Writing in support of clemency, leading academic pain specialist Russell Portenoy, MD, said, "the information available indicates that any questionable actions [Paey] took, actions which led ultimately to his arrest, were driven by desperation related to uncontrolled pain."
He noted that such cases "may increase the reluctance of professionals to treat pain aggressively."
Portenoy wrote that despite the fact that Paey required high doses of opioids, those doses were "clearly in the range used by pain specialists in this country." He stressed that, "The number of pills or milligrams of an opioid required for analgesia says nothing about any of the negative outcomes associated with these drugs-including abuse, addiction and diversion-and reference to the amount of drug as evidence of these outcomes by regulators or law enforcement should not be condoned."
Unfortunately, across the country, pain patients are being undermedicated and doctors are going to prison because the Justice Department refuses to believe this.

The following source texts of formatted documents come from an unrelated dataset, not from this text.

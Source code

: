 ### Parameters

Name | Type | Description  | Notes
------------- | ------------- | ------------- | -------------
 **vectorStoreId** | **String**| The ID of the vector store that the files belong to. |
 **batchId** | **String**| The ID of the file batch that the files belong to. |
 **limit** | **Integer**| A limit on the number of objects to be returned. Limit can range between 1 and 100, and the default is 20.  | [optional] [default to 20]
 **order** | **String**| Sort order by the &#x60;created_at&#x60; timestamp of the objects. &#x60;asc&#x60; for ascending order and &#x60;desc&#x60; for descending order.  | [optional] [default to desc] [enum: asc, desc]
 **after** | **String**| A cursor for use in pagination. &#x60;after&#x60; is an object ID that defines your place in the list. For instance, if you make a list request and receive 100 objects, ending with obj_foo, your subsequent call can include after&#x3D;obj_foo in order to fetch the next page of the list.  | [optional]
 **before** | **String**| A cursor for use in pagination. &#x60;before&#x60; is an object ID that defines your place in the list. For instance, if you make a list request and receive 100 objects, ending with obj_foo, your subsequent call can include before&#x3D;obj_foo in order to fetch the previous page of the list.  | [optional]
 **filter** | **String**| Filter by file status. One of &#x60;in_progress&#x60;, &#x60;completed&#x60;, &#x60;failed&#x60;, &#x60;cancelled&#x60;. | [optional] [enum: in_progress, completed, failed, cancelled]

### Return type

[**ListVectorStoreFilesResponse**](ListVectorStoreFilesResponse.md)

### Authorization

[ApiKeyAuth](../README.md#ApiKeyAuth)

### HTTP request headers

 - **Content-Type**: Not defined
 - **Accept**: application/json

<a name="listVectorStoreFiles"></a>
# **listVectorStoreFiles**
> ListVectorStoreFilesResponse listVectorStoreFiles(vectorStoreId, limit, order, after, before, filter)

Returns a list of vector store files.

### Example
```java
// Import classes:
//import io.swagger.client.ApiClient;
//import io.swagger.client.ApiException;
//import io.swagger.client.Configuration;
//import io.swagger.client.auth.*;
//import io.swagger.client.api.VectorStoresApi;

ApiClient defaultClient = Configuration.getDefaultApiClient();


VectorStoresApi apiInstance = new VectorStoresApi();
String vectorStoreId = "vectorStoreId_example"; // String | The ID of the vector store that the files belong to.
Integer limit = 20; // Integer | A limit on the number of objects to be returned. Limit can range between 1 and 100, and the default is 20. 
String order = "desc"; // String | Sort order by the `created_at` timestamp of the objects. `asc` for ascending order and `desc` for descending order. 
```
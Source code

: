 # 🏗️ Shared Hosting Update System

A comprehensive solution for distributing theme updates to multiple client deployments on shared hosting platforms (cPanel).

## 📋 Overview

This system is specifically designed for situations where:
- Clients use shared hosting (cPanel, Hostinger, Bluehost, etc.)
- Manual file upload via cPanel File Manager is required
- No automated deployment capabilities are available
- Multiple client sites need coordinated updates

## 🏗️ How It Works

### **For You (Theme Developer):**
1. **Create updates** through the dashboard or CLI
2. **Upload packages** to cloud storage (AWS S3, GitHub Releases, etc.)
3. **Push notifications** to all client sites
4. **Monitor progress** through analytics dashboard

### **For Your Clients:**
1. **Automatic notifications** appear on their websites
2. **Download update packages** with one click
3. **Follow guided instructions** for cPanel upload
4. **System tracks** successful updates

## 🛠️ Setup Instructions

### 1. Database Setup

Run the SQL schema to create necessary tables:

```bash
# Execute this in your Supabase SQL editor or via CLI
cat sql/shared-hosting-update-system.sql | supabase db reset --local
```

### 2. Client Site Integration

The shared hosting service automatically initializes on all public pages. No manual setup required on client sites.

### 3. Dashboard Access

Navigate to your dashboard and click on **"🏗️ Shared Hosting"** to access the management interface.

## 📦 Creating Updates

People profess to be experts about addiction because they have personal experience with drugs or addicts; they think they know about opioid drugs because they've watched a few episodes of E.R. or been through DARE classes at school. The truth is that opioids are amongst the safest drugs known to humanity -- when given appropriately, they do not kill.
Unlike aspirin, Tylenol, Vioxx, Celebrex, Advil, Alleve and every other known class of pain medications, opioids do not harm any organs and there is no maximum dose once a person has become tolerant to them. People need to educate themselves about the complexities of how drugs, brains and settings interact before making policies about them that send people like Richard Paey to prison.
Governor Crist, please, do the right thing and send Richard Paey home.